Of course, the fact that Texas has more in terms of a claim on romantic imagery than, say, Delaware — whose drivers are forced to sport the sort of monochromatics that go a long way toward reinforcing the idea that the place is a Mecca for accountants — might have something to do with all of this. Still, having easy pickins for source material doesn’t automatically spell iconic when it comes to tag design (ahem, New York; what the fuck happened to those Lady Liberty plates?), nor does having to dig for mythology mean that a State should resign itself to two-color representation (check out this fine Nebraskan example).

Those states that still insist on printing up simply utilitarian tags should probably consider the repercussions in terms of potential income: Let’s say you’re Vermont. You press stacks and stacks of plain green tags, and when your drivers get stuck in traffic while trying to negotiate the infuriating roads of Boston, all those would-be Masshole tourists get the message that your state is…

totally fucking boring. So you can flush those Burberry-clad tourist millions down the toilet.
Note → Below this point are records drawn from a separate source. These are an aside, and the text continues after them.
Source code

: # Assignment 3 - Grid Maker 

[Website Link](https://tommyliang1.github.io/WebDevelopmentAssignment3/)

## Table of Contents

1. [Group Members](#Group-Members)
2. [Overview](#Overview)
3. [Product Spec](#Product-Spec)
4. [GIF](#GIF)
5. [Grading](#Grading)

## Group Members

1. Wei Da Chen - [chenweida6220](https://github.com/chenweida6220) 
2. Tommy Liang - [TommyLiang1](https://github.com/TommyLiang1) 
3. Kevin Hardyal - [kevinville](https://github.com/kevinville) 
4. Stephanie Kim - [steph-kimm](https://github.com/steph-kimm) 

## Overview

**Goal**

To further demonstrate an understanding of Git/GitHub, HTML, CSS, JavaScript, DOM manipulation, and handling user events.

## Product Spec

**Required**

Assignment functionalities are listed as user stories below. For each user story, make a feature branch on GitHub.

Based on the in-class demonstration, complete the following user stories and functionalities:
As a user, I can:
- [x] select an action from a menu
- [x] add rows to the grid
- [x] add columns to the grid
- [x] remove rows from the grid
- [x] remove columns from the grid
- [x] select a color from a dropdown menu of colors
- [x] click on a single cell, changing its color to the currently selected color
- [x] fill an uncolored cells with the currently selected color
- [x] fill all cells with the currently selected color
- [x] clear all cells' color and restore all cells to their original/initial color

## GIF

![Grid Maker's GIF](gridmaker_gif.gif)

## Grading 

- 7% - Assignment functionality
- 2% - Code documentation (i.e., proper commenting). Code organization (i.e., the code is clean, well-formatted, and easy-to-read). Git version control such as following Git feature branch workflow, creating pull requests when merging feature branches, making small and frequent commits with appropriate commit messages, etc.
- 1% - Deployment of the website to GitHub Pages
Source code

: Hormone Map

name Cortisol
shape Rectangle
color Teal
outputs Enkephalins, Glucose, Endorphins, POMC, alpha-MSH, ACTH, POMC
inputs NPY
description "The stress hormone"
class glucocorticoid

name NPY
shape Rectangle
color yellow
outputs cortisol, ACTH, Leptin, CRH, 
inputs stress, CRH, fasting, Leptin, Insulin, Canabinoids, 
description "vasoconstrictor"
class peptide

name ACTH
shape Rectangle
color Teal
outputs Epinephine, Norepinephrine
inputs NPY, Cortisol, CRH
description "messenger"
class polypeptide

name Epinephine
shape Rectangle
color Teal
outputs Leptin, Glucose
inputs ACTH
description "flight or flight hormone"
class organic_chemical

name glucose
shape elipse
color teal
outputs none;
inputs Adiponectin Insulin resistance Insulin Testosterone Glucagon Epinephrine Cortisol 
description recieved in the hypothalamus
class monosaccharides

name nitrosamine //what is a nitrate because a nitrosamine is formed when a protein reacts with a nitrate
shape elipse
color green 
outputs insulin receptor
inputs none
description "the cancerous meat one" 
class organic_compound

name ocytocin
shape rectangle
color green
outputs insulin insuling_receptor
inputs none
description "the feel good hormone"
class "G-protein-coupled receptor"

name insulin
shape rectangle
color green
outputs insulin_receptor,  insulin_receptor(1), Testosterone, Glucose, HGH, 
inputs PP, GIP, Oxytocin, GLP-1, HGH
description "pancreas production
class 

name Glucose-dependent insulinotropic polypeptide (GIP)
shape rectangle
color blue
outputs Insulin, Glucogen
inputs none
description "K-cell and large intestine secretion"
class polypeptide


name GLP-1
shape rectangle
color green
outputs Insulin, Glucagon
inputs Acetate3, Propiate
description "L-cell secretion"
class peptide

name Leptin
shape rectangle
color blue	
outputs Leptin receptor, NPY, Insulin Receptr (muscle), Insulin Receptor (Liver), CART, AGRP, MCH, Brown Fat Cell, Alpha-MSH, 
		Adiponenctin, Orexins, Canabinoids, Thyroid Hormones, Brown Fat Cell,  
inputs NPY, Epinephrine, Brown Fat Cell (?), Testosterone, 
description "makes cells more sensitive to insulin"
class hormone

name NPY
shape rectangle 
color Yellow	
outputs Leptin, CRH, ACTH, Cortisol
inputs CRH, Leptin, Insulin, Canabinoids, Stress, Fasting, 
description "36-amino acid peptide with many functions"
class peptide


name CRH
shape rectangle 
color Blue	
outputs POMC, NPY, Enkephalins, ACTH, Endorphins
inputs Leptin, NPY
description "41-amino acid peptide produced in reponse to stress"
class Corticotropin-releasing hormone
Sure, it’s just a license plate. The thing probably gets banged together by folks whose only relevant skill-set is the ability to do two-to-five well enough that they get the privilege of a work detail. And, after it leaves the prison factory, it’s probably going to get more facetime with fenders than it will with any prospective tourists. But c’mon: Have a little pride, Vermont, New York, and Georgia. And New Jersey and Maryland and Florida. Make me care about your state; make me want to come visit. I know that there’s more to you than you’re letting on. I mean, if Texas — which, in the process, managed to stay away from some of the images that most of the world would first associate with the place — can dig deep and use some of the most inhospitable geography on the face of the planet to evoke positive, touristy visions, chances are that you can do better.